Nie da się jednak ukryć, że bardzo ważnym czynnikiem przy wyborze podnośnika jest jego cena. Jednak, paradoksalnie, wybór droższego urządzenia może okazać się bardziej opłacalny. I nie chodzi tu wyłącznie o jego wyższą jakość i dłuższy przewidywalny okres użytkowania bez usterki.

Lucjan Krakus, dyrektor handlowy w firmie Coframa, podaje nawet konkretny przykład takiej sytuacji: – Wyobraźmy sobie, że przedsiębiorca posiada halę szeroką na 10 metrów, w której może umieścić 2 podnośniki 2-kolumnowe. W tej samej hali zmieszczą się natomiast 3 sztuki podnośników nożycowych wysokiego podnoszenia. Pozornie więc droższa opcja jest dla niego bardziej opłacalna, ponieważ na takiej samej powierzchni można stworzyć trzy stanowiska pracy zamiast dwóch.
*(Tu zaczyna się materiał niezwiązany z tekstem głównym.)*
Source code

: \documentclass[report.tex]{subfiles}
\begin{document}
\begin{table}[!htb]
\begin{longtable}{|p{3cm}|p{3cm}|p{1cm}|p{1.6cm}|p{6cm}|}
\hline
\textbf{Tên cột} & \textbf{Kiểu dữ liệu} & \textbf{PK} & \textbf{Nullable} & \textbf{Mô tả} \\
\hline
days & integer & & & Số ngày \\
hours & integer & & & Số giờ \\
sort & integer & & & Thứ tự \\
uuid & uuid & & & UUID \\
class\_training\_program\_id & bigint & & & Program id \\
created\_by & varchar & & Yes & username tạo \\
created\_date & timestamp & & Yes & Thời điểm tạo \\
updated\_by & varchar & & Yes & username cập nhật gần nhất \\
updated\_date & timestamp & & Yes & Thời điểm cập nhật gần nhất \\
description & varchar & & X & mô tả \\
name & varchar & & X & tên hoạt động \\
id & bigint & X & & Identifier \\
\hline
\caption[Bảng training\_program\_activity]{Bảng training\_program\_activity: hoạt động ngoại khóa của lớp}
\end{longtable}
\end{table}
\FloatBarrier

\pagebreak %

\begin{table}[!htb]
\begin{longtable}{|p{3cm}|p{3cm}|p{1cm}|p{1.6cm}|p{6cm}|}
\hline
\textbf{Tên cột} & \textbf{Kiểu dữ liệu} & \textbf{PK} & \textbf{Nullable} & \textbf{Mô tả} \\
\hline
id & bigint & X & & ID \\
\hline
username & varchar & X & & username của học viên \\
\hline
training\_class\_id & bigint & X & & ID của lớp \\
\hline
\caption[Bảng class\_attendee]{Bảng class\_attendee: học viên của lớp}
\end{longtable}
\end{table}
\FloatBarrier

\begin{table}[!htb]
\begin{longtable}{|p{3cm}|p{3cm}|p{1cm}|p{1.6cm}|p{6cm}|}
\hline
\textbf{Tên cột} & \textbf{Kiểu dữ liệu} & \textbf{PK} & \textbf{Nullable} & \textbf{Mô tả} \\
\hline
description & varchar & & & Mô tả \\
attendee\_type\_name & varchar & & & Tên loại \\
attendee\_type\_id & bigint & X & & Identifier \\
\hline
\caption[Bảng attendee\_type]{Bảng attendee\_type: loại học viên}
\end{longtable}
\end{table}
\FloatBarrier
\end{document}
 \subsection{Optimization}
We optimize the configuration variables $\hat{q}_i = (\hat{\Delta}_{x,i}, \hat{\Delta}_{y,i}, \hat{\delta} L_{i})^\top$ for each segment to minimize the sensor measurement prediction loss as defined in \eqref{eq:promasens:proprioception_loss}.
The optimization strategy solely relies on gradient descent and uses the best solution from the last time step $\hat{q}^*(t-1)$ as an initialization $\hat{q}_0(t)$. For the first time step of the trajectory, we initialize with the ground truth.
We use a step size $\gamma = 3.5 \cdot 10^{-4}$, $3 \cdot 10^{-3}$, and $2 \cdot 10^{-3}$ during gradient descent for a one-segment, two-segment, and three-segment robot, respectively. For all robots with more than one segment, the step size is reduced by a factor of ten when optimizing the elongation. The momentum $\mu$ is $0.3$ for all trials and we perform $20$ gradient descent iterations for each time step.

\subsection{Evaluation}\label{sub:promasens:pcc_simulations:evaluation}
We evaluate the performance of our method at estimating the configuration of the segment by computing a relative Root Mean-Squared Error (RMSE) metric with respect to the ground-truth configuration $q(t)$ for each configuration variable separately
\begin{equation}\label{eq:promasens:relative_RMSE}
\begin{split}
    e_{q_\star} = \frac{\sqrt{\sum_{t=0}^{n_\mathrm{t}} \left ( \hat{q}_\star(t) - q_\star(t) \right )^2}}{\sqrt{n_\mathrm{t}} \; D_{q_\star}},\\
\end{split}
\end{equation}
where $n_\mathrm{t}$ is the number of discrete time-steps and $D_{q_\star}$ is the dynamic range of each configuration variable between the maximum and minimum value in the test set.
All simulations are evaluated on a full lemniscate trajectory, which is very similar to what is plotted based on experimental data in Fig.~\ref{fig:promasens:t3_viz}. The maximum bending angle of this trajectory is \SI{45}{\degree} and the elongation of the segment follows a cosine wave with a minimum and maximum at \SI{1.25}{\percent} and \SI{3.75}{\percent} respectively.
Biorąc pod uwagę fakt, że koszt budowy, ogrzewania i podatków jest o wiele wyższy niż zakup podnośników, inwestycja w droższe urządzenia może mu się szybciej zwrócić.

Ważne zabezpieczenia

Dostępne na rynku podnośniki, aby spełniały dopuszczające do użycia normy, muszą posiadać odpowiednie zabezpieczenia samego podnośnika oraz obsługującego go mechanika. Do podstawowych zabezpieczeń obsługującego możemy zaliczyć wszelkiego rodzaju osłony, bariery, kurtyny świetlne, wyłączniki i maty ochronne. Natomiast podstawowymi zabezpieczeniami podnośnika są m.in. urządzenia blokujące i ryglujące ramiona podnoszące, urządzenia chroniące przed niezamierzonym ruchem i blokowaniem podstawy ładunkowej, zabezpieczenia przed skutkami przecieków oraz w przypadku uszkodzenia elementów nośnych. Często pełnią one wspólną rolę zabezpieczeń zarówno obsługującego, jak i podnośnika.

W większości dostępnych na rynku podnośników jest zabezpieczenie wielostopniowe – tłumaczy Sławomir Kulbida, Sales Manager Export w ATH-Heinl. – Oprócz podstawowych zabezpieczeń w formie zapadek bezpieczeństwa lub stosowanych w nowszych modelach zabezpieczeń o dwóch obiegach hydraulicznych, w każdym układzie hydraulicznym stosuje się np. zawór przeciążeniowy, który zamyka się w przypadku nagłego pęknięcia węża. W podnośnikach dwukolumnowych dodatkowym zabezpieczeniem mogą okazać się też stalowe liny synchronizacyjne.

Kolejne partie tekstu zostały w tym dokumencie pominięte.